The production booth at Campanelli Stadium makes for a tight fit.  The P.A. announcer, video board tech and music tech are all jammed in shoulder-to-shoulder, surrounded by computer monitors, microphones and sound boards.  Early in the game, a Rox base runner broke from first on an attempted steal.  I accidentally bumped a volume level on the sound board with my right elbow while the runner was en route to second.  I already had my selection cued up for the next inning break.  Paul Stanley yelled out “Cold Gin!” (Alive! 1975) as the catcher sprang from his crouch to fire the ball towards second.  I quickly turned the level back to zero and then peered sheepishly at the field, where the catcher, umpire and pitcher were glaring up at the press box.

Bailey and her “Fun Team” of interns and local high school kids were in fine form that night, moving the theatrics along from one script point to the next with precision and efficiency.  Unfortunately, the same could not be said for the Rox and their opponents that night – a league-operated team of nomads called the “The Grays” that played all of their games on the road.  The first inning took over an hour to complete.  By 9:00 PM were still in the third inning.  We had an extraordinary noise curfew of 11:00 PM, which was typically only an issue with fireworks displays.  But the sound and fury of the afternoon’s Kisstory sound check easily rivaled any pyrotechnics show.

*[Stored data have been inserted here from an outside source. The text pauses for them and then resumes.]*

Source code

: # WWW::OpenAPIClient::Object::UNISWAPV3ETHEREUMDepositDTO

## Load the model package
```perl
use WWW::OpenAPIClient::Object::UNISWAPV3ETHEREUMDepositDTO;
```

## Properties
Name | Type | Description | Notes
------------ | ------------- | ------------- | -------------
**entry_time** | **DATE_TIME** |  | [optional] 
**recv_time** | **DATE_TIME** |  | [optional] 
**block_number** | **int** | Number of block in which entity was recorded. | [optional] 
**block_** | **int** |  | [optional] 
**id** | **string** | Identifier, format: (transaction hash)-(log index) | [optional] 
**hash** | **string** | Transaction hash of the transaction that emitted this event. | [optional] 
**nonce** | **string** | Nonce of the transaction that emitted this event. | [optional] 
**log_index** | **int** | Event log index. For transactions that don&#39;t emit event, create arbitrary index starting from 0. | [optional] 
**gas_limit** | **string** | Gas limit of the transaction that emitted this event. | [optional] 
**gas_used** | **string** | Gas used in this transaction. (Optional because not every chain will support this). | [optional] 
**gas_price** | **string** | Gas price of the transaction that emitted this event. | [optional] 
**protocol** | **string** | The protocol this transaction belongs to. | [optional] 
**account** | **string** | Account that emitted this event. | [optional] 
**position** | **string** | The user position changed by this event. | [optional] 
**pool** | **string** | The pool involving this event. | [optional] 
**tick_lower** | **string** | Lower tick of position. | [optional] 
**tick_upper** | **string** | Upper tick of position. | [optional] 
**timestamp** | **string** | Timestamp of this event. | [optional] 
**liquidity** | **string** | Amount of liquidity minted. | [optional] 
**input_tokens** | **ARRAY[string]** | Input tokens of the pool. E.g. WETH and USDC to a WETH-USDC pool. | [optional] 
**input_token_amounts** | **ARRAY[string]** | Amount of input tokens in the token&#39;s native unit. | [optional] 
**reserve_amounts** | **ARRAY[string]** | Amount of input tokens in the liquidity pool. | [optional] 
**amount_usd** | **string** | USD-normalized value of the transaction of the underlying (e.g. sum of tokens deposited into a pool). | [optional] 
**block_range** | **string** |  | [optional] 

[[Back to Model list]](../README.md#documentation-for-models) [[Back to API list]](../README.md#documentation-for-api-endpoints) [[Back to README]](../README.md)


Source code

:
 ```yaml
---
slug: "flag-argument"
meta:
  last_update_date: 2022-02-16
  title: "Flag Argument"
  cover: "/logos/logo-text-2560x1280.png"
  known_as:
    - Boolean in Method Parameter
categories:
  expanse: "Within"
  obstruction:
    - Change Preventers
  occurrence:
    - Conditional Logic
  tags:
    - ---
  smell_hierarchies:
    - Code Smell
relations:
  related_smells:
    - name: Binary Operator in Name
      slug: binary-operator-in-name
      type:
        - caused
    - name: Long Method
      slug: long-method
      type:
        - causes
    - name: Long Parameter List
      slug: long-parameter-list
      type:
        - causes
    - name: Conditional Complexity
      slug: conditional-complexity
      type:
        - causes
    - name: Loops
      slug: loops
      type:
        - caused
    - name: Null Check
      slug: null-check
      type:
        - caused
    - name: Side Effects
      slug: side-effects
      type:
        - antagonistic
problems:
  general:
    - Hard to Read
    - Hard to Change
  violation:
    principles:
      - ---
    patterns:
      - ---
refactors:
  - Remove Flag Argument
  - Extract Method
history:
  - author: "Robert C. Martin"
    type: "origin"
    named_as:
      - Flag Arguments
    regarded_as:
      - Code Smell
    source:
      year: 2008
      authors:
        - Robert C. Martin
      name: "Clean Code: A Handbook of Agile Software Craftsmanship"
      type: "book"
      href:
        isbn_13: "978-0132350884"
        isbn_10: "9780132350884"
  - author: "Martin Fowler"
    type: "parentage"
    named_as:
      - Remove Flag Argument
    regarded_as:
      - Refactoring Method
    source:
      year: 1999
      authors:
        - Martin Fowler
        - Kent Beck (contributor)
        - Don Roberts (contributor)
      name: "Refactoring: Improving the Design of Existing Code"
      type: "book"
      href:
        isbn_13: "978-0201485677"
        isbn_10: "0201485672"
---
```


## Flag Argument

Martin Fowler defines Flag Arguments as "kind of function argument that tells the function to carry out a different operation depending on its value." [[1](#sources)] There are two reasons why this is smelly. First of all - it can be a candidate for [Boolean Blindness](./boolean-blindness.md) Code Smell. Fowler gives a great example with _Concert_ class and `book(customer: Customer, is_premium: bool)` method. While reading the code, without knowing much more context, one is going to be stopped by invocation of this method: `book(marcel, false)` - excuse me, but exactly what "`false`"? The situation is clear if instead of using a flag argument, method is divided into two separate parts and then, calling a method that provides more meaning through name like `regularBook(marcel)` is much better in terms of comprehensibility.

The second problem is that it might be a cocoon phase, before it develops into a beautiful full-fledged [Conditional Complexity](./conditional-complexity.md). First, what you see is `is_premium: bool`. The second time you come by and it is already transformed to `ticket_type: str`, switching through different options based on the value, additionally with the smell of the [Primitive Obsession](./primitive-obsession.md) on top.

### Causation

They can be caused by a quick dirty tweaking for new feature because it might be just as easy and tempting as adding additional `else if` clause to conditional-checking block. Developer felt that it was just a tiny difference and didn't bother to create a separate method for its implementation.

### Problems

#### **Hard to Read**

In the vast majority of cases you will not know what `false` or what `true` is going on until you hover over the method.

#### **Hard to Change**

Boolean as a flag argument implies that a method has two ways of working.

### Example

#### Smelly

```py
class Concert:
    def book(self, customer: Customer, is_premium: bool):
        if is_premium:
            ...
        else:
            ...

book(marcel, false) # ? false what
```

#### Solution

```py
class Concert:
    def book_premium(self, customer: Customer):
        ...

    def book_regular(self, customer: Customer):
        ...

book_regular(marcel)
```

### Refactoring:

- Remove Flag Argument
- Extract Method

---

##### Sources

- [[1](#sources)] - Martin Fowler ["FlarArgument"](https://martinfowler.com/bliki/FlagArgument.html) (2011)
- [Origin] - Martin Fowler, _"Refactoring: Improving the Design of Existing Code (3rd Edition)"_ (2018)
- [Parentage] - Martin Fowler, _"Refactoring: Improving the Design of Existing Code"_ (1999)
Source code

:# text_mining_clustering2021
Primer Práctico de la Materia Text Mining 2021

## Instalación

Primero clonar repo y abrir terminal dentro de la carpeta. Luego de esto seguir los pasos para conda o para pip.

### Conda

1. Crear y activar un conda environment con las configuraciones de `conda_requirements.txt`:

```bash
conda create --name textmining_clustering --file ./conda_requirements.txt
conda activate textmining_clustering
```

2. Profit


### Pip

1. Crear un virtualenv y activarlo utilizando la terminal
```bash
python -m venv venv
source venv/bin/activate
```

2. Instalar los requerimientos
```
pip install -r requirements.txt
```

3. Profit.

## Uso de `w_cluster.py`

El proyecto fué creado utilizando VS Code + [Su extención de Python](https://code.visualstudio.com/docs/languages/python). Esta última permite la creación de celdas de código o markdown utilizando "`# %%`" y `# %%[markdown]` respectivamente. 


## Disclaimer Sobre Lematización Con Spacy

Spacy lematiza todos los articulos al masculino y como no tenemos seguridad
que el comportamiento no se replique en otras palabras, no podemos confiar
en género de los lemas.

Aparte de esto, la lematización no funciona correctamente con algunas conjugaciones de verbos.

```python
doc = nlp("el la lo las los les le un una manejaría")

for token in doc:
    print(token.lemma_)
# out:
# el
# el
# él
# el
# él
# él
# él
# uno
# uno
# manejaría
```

In the end, the Rox and Grays ended up taking more than four hours to complete a nine-inning baseball game.  It was the longest non-extra innings game of the season.  It was sickening and I had to pull the plug on Kisstory’s performance – the centerpiece of Bailey’s vision.  The crowd booed vigorously and the band were clearly disappointed.  But they came down for an impromptu late game autograph signing and generated a huge line.  We brought the clumsy teenage dominatrixes/majorettes back out for an encore performance, accompanied by members of Kissory on air guitar.  The crowd was grudgingly forgiving.

Bailey’s take:  “To say I was devastated was an understatement.  Not only was I bummed that all our planning and hard work wouldn’t have a chance to be realized by the fans, but I knew the band was going to be heart broken.  One of the toughest things I have ever had to do was tell four grown men in full KISS makeup and costume that they wouldn’t get to play their rock n’ roll.”

All-in-all, it was a spectacularly executed promotion.  We were crushed not to put the cherry on top with the post-game concert, but there was a silver lining when ESPN named KISS The Season Goodbye as one of the Top Ten Minor League Publicity Stunts of 2007.

Bailey Frye stayed at the Rox for four years.  When she left the Rox after the 2009 season, I jumped at the chance to hire her for the Boston Breakers of Women’s Professional Soccer, where she once again designed the best in-stadium fan experience in the league.  Today she is the Events Manager for the Baltimore Orioles, the team she grew up cheering for as a kid.